All that said, I'm still able to analyse the book objectively, and there were a few things that I had trouble with, and would have had trouble with even if I hadn't been resenting having to read this. First is the characters' voices. The way the book is structured is that you constantly flip between shortish sections narrated from different characters' point of view. There's each of the parents, Anna, her brother Jesse, and even Anna's lawyer, Campbell, and Julia, the woman who is appointed by the court as her guardian ad litem (her role is to recommend to the court what's in Anna's best interest). All these felt much too similar. Anna's and Jesse's felt downright off. I didn't believe them for a minute. There was this tendency that all six of them had to go into these really fake-sounding philosophical musings. I guess if it had been just one character, they wouldn't have sounded fake, but just part of the character. Having all six do exactly the same thing was too much.

I was also a bit doubtful about the relationship between Campbell and Julia. These two have a history, dating back from when they were teenagers in secondary school, when Campbell was a privileged rich boy, fascinated by scholarship student Julia, a pink-haired rebel. Things ended badly when he just suddenly blew her off. On one hand, I guess it provides some much needed hope and levity, but if a romance writer tried to pull what she did with the revelation about just why Campbell had left Julia all those years earlier, the book would have turned into a wall-banger.

Also, for all that there were moments of genuine emotion, I kept getting the feeling that Picoult was very transparently trying to manipulate her readers' feelings. The ending, especially, pissed me off. I guess I saw it as an author trying to shock her readers, rather than necessarily doing what the story needed. To me, it was a mockery of what the book was about all along, which was difficult decisions and having to live with their consequences. It also makes the twist that came a bit earlier, when we find out what really is behind Anna's actions, make absolutely no sense, because suddenly this is not an issue anymore. Sorry, this is cryptic, but I'm trying to avoid a spoiler.

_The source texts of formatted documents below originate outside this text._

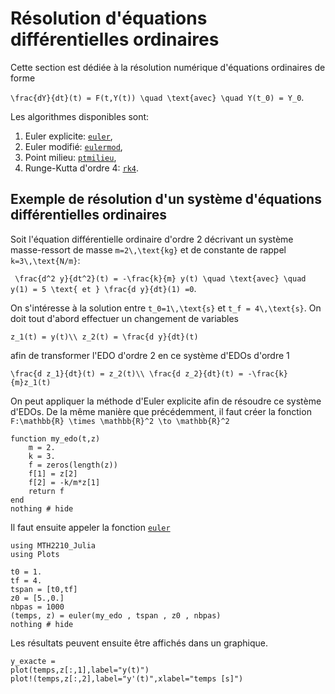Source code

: # Résolution d'équations différentielles ordinaires

Cette section est dédiée à la résolution numérique d'équations ordinaires de forme

``\frac{dY}{dt}(t) = F(t,Y(t)) \quad \text{avec} \quad Y(t_0) = Y_0``.

Les algorithmes disponibles sont:
1. Euler explicite: [`euler`](@ref),
2. Euler modifié: [`eulermod`](@ref),
3. Point milieu: [`ptmilieu`](@ref),
4. Runge-Kutta d'ordre 4: [`rk4`](@ref).


## Exemple de résolution d'un système d'équations différentielles ordinaires
Soit l'équation différentielle ordinaire d'ordre 2 décrivant un système masse-ressort
de masse ``m=2\,\text{kg}`` et de constante de rappel ``k=3\,\text{N/m}``:

`` \frac{d^2 y}{dt^2}(t) = -\frac{k}{m} y(t) \quad \text{avec} \quad y(1) = 5 \text{ et } \frac{d y}{dt}(1) =0``.

On s'intéresse à la solution entre ``t_0=1\,\text{s}`` et ``t_f = 4\,\text{s}``. On doit tout d'abord effectuer un changement de variables

``z_1(t) = y(t)\\ z_2(t) = \frac{d y}{dt}(t)``

afin de transformer l'EDO d'ordre 2 en ce système d'EDOs d'ordre 1

``\frac{d z_1}{dt}(t) = z_2(t)\\ \frac{d z_2}{dt}(t) = -\frac{k}{m}z_1(t)``

On peut appliquer la méthode d'Euler explicite afin de résoudre ce système d'EDOs.
De la même manière que précédemment, il faut créer la fonction ``F:\mathbb{R} \times \mathbb{R}^2 \to \mathbb{R}^2``

```@example 1
function my_edo(t,z)
    m = 2.
    k = 3.
    f = zeros(length(z))
    f[1] = z[2]
    f[2] = -k/m*z[1]
    return f
end
nothing # hide
```

Il faut ensuite appeler la fonction [`euler`](@ref)

```@example 1
using MTH2210_Julia
using Plots

t0 = 1.
tf = 4.
tspan = [t0,tf]
z0 = [5.,0.]
nbpas = 1000
(temps, z) = euler(my_edo , tspan , z0 , nbpas)
nothing # hide
```

Les résultats peuvent ensuite être affichés dans un graphique.

```@example 1
y_exacte =  
plot(temps,z[:,1],label="y(t)")
plot!(temps,z[:,2],label="y'(t)",xlabel="temps [s]")
```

MY GRADE: A C-, just because for all my dislike, it was a very readable book, and I basically tore through it.

5 comments:

Darlynne,  16 November 2011 at 16:41  

I only saw the movie version and have no idea how or if it deviated from the book. My sister is a huge Picoult fan, but I prefer to avoid getting sucked into overwhelming emotion-land, which I think goes to your point about feeling manipulated. I was in tears at the end of the film at the same time I felt as though I'd been dragged there. Thanks for making it clear I'm not alone in my avoidance.

Marg,  17 November 2011 at 02:15  

I totally, totally agree about the ending! It was like the author had painted herself into a corner and had to find a way out. With the ending it did have though it was almost like it had made the rest of the moral dilemma that the book presented irrelevant.

It was my first Picoult, but I haven't yet gone back to read more.

rosario001,  17 November 2011 at 06:26  

I don't think I'll go back, either. A few of the people in my book club had read a few more, and they said Picoult has a tendency to just screw up the endings!

rosario001,  17 November 2011 at 06:30  

From what I've heard, they changed the ending completely. You don't seem to be outraged by it, so it sounds like it was an improvement from the original! 

Darlynne,  17 November 2011 at 16:51  

Now I'm curious to find out what the original ending was. Will have to ask my sister.